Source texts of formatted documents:
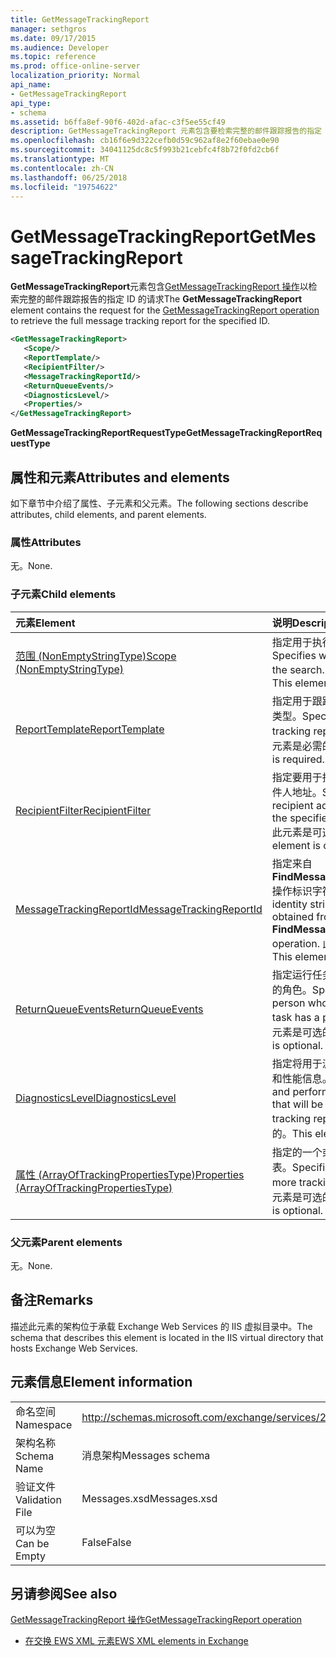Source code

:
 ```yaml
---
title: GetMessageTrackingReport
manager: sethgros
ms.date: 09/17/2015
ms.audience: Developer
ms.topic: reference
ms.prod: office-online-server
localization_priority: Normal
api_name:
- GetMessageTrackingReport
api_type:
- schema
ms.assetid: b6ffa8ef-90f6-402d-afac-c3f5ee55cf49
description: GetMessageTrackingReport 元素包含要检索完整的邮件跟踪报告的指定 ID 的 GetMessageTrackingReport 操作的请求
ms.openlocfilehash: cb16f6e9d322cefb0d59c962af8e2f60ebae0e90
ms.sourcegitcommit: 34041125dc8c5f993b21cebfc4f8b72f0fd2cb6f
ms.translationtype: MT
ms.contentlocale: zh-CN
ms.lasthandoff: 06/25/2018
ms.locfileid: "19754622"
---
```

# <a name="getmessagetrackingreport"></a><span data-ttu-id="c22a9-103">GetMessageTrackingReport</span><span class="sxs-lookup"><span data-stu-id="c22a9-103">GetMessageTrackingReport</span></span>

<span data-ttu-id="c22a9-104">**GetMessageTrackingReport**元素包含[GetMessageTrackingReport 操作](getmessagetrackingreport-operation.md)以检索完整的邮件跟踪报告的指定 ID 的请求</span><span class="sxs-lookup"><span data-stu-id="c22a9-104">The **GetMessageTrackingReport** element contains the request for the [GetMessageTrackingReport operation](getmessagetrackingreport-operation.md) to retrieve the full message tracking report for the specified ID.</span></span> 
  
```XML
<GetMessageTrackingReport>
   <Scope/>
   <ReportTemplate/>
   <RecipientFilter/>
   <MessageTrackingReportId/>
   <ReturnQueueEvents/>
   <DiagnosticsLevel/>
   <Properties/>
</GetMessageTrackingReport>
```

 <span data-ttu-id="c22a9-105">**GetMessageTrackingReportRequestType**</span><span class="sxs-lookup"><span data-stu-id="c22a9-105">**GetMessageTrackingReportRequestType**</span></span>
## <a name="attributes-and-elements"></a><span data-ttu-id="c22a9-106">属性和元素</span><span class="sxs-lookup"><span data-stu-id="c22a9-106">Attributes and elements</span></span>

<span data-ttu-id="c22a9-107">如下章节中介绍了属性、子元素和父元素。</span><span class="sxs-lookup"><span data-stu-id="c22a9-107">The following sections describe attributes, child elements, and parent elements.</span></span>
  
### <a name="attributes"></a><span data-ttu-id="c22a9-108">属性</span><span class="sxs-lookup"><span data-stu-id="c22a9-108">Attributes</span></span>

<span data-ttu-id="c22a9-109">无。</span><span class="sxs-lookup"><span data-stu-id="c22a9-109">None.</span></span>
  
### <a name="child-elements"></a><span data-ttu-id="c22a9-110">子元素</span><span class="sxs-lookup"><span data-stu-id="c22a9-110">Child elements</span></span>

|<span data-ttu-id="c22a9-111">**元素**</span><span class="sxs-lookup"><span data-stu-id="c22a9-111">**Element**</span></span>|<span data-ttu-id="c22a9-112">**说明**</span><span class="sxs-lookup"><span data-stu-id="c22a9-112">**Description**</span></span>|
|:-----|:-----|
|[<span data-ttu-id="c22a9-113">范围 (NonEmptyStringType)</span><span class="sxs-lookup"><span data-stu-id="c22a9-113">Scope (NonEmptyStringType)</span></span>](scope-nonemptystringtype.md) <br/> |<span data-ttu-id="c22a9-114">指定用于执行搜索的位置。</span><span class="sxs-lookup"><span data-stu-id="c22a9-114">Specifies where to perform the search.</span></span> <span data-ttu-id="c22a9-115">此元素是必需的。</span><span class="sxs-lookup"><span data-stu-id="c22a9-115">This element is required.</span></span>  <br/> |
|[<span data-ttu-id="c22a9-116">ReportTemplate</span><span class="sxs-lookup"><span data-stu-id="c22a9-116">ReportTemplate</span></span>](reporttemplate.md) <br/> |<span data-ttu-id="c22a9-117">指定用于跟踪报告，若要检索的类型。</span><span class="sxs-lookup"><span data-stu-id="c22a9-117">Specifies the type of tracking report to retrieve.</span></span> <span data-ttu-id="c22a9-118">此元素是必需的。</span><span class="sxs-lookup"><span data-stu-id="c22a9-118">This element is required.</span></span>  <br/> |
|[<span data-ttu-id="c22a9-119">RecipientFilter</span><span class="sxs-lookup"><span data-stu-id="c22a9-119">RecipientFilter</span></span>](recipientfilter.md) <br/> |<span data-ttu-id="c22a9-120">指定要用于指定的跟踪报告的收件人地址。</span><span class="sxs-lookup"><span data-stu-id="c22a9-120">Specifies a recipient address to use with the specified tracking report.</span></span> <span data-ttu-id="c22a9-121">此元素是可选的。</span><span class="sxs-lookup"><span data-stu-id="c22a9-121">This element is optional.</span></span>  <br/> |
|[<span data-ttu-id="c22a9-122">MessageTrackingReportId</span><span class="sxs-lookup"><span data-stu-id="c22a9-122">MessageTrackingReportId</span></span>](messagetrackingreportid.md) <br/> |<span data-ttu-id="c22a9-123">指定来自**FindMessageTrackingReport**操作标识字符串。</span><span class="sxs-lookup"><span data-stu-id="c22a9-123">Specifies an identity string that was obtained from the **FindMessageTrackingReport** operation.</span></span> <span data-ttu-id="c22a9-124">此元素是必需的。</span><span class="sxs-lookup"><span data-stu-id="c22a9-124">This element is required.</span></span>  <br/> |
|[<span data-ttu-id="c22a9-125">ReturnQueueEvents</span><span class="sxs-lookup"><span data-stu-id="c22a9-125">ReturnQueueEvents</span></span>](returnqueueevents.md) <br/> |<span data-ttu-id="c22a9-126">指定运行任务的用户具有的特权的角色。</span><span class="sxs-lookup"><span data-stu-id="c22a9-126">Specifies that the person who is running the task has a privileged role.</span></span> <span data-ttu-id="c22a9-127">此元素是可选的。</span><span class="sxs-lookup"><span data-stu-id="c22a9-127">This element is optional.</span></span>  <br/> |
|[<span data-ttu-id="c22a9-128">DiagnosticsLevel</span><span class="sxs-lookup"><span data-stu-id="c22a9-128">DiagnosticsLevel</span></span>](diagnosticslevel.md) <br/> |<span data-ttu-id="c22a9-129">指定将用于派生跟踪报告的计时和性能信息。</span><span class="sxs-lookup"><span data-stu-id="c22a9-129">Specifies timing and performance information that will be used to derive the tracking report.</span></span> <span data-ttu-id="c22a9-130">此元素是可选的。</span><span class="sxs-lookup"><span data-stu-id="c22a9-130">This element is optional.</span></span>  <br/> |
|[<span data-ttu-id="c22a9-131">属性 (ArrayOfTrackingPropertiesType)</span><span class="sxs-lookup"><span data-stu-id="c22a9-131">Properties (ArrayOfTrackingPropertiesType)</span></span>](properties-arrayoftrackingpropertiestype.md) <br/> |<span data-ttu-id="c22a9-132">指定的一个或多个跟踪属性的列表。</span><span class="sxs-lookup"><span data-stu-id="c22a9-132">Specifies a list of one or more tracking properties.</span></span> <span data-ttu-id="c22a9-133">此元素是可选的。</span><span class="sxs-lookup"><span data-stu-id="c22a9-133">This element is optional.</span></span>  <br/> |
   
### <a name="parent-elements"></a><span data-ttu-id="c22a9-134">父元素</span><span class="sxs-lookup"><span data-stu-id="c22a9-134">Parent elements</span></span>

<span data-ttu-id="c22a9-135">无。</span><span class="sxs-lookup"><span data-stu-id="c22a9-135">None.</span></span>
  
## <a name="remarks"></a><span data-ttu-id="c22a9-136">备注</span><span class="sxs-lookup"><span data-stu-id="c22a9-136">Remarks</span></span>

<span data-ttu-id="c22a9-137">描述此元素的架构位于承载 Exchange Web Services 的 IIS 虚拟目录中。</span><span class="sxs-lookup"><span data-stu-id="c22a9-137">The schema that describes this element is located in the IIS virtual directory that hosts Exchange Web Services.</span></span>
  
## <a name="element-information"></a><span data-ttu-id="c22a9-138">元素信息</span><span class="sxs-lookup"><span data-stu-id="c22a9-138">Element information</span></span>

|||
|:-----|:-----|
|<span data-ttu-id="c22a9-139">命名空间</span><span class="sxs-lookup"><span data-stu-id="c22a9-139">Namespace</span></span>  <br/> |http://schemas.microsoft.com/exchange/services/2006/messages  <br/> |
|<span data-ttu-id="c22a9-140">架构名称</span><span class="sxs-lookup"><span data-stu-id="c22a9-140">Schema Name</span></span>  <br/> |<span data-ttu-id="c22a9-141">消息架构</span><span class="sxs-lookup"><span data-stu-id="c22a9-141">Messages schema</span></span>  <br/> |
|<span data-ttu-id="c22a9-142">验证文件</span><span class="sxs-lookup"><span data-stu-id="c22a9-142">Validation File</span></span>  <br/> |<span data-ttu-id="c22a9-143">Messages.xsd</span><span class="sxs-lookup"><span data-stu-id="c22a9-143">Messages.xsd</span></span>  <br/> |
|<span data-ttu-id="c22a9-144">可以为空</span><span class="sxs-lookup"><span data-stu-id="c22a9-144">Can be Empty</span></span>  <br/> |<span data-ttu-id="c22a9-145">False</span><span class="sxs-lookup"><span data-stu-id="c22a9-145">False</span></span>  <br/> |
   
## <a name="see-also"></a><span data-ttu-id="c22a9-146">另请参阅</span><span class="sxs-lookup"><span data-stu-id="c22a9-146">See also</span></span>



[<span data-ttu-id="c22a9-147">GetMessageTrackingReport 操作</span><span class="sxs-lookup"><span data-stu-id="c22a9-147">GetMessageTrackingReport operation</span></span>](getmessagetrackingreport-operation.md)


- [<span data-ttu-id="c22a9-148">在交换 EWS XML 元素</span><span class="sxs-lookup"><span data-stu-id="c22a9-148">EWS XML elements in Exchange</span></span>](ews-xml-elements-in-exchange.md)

- [HOW TO COMPLETE THIS TASK] Spot every line in the entries that includes the word "ReportTemplate", and copy each one out.

- [TASK ANSWER]
   <ReportTemplate/>
|[<span data-ttu-id="c22a9-116">ReportTemplate</span><span class="sxs-lookup"><span data-stu-id="c22a9-116">ReportTemplate</span></span>](reporttemplate.md) <br/> |<span data-ttu-id="c22a9-117">指定用于跟踪报告，若要检索的类型。</span><span class="sxs-lookup"><span data-stu-id="c22a9-117">Specifies the type of tracking report to retrieve.</span></span> <span data-ttu-id="c22a9-118">此元素是必需的。</span><span class="sxs-lookup"><span data-stu-id="c22a9-118">This element is required.</span></span>  <br/> |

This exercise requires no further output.